### [Work to be completed]
Word for word, restate the records that come next, omitting the images.

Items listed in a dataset
.....

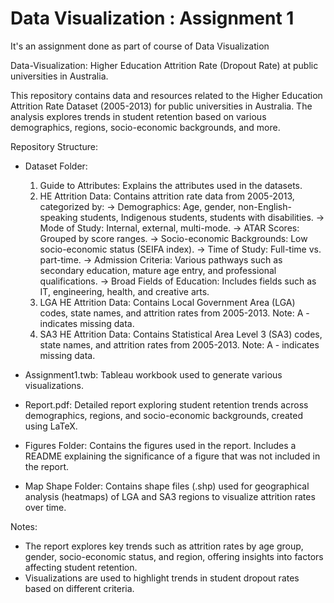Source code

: # Data Visualization : Assignment 1  
It's an assignment done as part of course of Data Visualization

Data-Visualization: Higher Education Attrition Rate (Dropout Rate)  at public universities in Australia.

This repository contains data and resources related to the Higher Education Attrition Rate Dataset (2005-2013) for public universities in Australia. The analysis explores trends in student retention based on various demographics, regions, socio-economic backgrounds, and more.

Repository Structure:
* Dataset Folder:
    1) Guide to Attributes: Explains the attributes used in the datasets.
    2) HE Attrition Data: Contains attrition rate data from 2005-2013, categorized by:
       -> Demographics: Age, gender, non-English-speaking students, Indigenous students, students with disabilities.
       -> Mode of Study: Internal, external, multi-mode.
       -> ATAR Scores: Grouped by score ranges.
       -> Socio-economic Backgrounds: Low socio-economic status (SEIFA index).
       -> Time of Study: Full-time vs. part-time.
       -> Admission Criteria: Various pathways such as secondary education, mature age entry, and professional qualifications.
       -> Broad Fields of Education: Includes fields such as IT, engineering, health, and creative arts.
    3) LGA HE Attrition Data: Contains Local Government Area (LGA) codes, state names, and attrition rates from 2005-2013. Note: A - indicates missing data.
    4) SA3 HE Attrition Data: Contains Statistical Area Level 3 (SA3) codes, state names, and attrition rates from 2005-2013. Note: A - indicates missing data.
* Assignment1.twb:
Tableau workbook used to generate various visualizations.

* Report.pdf:
Detailed report exploring student retention trends across demographics, regions, and socio-economic backgrounds, created using LaTeX.

* Figures Folder:
Contains the figures used in the report.
Includes a README explaining the significance of a figure that was not included in the report.

* Map Shape Folder:
Contains shape files (.shp) used for geographical analysis (heatmaps) of LGA and SA3 regions to visualize attrition rates over time.


Notes:
* The report explores key trends such as attrition rates by age group, gender, socio-economic status, and region, offering insights into factors affecting student retention.
* Visualizations are used to highlight trends in student dropout rates based on different criteria.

.....

### [Completed exercise]
Source code

: # Data Visualization : Assignment 1  
It's an assignment done as part of course of Data Visualization

Data-Visualization: Higher Education Attrition Rate (Dropout Rate)  at public universities in Australia.

This repository contains data and resources related to the Higher Education Attrition Rate Dataset (2005-2013) for public universities in Australia. The analysis explores trends in student retention based on various demographics, regions, socio-economic backgrounds, and more.

Repository Structure:
* Dataset Folder:
    1) Guide to Attributes: Explains the attributes used in the datasets.
    2) HE Attrition Data: Contains attrition rate data from 2005-2013, categorized by:
       -> Demographics: Age, gender, non-English-speaking students, Indigenous students, students with disabilities.
       -> Mode of Study: Internal, external, multi-mode.
       -> ATAR Scores: Grouped by score ranges.
       -> Socio-economic Backgrounds: Low socio-economic status (SEIFA index).
       -> Time of Study: Full-time vs. part-time.
       -> Admission Criteria: Various pathways such as secondary education, mature age entry, and professional qualifications.
       -> Broad Fields of Education: Includes fields such as IT, engineering, health, and creative arts.
    3) LGA HE Attrition Data: Contains Local Government Area (LGA) codes, state names, and attrition rates from 2005-2013. Note: A - indicates missing data.
    4) SA3 HE Attrition Data: Contains Statistical Area Level 3 (SA3) codes, state names, and attrition rates from 2005-2013. Note: A - indicates missing data.
* Assignment1.twb:
Tableau workbook used to generate various visualizations.

* Report.pdf:
Detailed report exploring student retention trends across demographics, regions, and socio-economic backgrounds, created using LaTeX.

* Figures Folder:
Contains the figures used in the report.
Includes a README explaining the significance of a figure that was not included in the report.

* Map Shape Folder:
Contains shape files (.shp) used for geographical analysis (heatmaps) of LGA and SA3 regions to visualize attrition rates over time.


Notes:
* The report explores key trends such as attrition rates by age group, gender, socio-economic status, and region, offering insights into factors affecting student retention.
* Visualizations are used to highlight trends in student dropout rates based on different criteria.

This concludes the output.